What you will do:
In the entries that follow, the lines from the one with "and link time**." through the one with "Optimizes your application" are the ones to write out, exactly and with both ends included. Nothing else should appear.

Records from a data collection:
—————
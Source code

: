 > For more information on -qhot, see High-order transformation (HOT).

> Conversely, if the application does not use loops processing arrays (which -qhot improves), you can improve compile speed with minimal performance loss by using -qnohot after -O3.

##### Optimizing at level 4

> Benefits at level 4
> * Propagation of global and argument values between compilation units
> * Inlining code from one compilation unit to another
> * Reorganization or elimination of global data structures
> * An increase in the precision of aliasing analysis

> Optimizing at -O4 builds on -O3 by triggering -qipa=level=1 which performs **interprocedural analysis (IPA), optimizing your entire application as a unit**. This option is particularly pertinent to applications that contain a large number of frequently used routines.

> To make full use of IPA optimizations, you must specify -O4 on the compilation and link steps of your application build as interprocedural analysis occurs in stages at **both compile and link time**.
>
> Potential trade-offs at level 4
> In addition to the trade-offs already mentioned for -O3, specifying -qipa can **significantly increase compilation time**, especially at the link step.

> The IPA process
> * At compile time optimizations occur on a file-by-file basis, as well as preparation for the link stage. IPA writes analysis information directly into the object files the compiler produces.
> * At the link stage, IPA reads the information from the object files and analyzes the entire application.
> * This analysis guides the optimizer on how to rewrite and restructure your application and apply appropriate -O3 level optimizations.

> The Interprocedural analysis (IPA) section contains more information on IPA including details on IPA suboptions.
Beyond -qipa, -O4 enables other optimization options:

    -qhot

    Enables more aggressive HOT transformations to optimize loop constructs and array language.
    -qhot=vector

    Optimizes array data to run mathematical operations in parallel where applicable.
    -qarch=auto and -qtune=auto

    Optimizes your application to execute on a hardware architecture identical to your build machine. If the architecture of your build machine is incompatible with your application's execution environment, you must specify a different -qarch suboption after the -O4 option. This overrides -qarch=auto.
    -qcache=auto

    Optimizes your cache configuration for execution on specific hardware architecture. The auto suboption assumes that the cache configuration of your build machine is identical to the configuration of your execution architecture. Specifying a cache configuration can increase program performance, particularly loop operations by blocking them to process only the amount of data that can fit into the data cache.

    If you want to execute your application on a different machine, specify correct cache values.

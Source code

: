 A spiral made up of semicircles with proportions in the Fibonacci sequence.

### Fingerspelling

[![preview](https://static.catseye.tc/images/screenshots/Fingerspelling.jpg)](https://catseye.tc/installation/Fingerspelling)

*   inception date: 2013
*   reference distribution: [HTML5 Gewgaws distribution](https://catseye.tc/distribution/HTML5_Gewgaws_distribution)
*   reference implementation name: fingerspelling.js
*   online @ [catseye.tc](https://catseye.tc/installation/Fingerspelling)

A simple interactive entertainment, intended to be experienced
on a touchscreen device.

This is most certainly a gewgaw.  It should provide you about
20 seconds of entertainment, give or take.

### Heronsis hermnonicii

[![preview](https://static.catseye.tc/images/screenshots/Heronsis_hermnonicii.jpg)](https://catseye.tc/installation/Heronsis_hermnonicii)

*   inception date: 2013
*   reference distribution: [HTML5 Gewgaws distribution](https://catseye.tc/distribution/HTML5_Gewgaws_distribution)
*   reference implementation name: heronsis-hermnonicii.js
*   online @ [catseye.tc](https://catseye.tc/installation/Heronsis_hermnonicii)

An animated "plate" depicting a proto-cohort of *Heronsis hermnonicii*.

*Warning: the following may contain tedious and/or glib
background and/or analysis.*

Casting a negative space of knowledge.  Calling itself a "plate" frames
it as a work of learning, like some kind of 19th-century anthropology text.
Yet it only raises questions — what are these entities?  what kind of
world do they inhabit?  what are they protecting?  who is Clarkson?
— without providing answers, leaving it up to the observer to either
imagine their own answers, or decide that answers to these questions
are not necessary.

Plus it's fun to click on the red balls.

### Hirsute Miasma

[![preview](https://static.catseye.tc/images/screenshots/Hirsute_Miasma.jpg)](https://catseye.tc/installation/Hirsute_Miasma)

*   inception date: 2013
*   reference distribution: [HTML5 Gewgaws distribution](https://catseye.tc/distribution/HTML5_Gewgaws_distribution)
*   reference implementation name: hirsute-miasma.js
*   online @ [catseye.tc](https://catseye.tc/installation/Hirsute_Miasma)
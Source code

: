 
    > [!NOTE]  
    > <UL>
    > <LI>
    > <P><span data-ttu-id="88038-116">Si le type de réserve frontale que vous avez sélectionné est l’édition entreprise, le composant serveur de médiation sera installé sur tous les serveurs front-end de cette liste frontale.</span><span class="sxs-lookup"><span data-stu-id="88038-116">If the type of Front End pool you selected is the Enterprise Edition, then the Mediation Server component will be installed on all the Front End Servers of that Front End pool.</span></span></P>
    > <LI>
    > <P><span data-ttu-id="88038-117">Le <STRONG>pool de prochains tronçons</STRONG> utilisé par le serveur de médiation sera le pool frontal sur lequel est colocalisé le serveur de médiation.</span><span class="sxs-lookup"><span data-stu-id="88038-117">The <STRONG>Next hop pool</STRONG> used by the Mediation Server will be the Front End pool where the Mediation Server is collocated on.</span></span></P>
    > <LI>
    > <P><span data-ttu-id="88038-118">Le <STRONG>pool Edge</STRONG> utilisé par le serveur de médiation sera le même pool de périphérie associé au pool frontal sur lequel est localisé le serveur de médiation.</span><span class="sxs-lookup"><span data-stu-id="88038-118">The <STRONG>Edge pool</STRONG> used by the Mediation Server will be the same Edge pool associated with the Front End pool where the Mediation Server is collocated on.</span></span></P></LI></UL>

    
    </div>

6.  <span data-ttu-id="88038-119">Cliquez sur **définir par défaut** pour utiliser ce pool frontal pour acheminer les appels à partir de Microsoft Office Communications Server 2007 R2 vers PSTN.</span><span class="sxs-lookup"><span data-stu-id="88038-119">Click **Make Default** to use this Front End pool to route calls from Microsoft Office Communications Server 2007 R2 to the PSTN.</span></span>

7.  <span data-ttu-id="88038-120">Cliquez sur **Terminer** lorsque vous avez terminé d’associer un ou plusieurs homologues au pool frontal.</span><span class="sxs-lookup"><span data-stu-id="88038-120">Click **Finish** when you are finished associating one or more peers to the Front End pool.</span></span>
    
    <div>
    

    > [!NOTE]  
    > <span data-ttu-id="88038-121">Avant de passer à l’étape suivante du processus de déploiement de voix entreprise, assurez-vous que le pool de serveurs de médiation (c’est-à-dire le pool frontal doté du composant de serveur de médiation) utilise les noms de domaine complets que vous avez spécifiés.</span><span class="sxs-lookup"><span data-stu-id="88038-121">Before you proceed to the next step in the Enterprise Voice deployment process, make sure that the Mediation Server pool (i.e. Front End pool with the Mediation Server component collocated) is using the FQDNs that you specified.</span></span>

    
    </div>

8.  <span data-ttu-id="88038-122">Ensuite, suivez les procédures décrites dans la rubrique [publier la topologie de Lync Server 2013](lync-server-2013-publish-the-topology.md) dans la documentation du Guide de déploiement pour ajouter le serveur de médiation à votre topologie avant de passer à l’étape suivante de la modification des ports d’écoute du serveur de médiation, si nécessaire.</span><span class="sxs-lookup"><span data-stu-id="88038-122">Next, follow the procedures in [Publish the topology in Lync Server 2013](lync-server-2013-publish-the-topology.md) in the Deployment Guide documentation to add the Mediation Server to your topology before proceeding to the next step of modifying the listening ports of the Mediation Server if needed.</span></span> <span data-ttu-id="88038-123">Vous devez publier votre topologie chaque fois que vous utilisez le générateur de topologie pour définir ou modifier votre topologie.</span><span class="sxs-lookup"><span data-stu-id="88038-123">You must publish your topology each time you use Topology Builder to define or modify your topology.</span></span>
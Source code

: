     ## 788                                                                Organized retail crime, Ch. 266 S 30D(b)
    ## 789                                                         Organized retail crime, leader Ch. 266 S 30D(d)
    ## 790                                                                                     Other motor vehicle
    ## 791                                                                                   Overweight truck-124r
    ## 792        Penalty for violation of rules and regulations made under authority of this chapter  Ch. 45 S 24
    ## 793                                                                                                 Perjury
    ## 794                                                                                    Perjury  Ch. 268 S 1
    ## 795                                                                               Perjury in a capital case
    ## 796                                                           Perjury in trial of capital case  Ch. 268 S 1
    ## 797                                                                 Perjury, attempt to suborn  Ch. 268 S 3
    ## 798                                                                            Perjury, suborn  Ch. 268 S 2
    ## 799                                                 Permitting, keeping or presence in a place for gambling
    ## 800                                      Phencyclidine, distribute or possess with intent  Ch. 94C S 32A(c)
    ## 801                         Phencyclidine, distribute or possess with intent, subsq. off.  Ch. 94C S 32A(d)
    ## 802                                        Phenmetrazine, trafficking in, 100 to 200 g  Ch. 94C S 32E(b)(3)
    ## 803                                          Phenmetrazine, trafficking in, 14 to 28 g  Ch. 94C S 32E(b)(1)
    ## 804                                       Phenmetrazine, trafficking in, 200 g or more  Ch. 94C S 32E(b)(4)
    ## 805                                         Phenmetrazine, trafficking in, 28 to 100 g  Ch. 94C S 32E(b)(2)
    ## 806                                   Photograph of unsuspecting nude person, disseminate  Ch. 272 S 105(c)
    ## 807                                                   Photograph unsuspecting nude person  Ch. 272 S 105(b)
—————
Answer to this task:
> To make full use of IPA optimizations, you must specify -O4 on the compilation and link steps of your application build as interprocedural analysis occurs in stages at **both compile and link time**.
>
> Potential trade-offs at level 4
> In addition to the trade-offs already mentioned for -O3, specifying -qipa can **significantly increase compilation time**, especially at the link step.

> The IPA process
> * At compile time optimizations occur on a file-by-file basis, as well as preparation for the link stage. IPA writes analysis information directly into the object files the compiler produces.
> * At the link stage, IPA reads the information from the object files and analyzes the entire application.
> * This analysis guides the optimizer on how to rewrite and restructure your application and apply appropriate -O3 level optimizations.

> The Interprocedural analysis (IPA) section contains more information on IPA including details on IPA suboptions.
Beyond -qipa, -O4 enables other optimization options:

    -qhot

    Enables more aggressive HOT transformations to optimize loop constructs and array language.
    -qhot=vector

    Optimizes array data to run mathematical operations in parallel where applicable.
    -qarch=auto and -qtune=auto

    Optimizes your application to execute on a hardware architecture identical to your build machine. If the architecture of your build machine is incompatible with your application's execution environment, you must specify a different -qarch suboption after the -O4 option. This overrides -qarch=auto.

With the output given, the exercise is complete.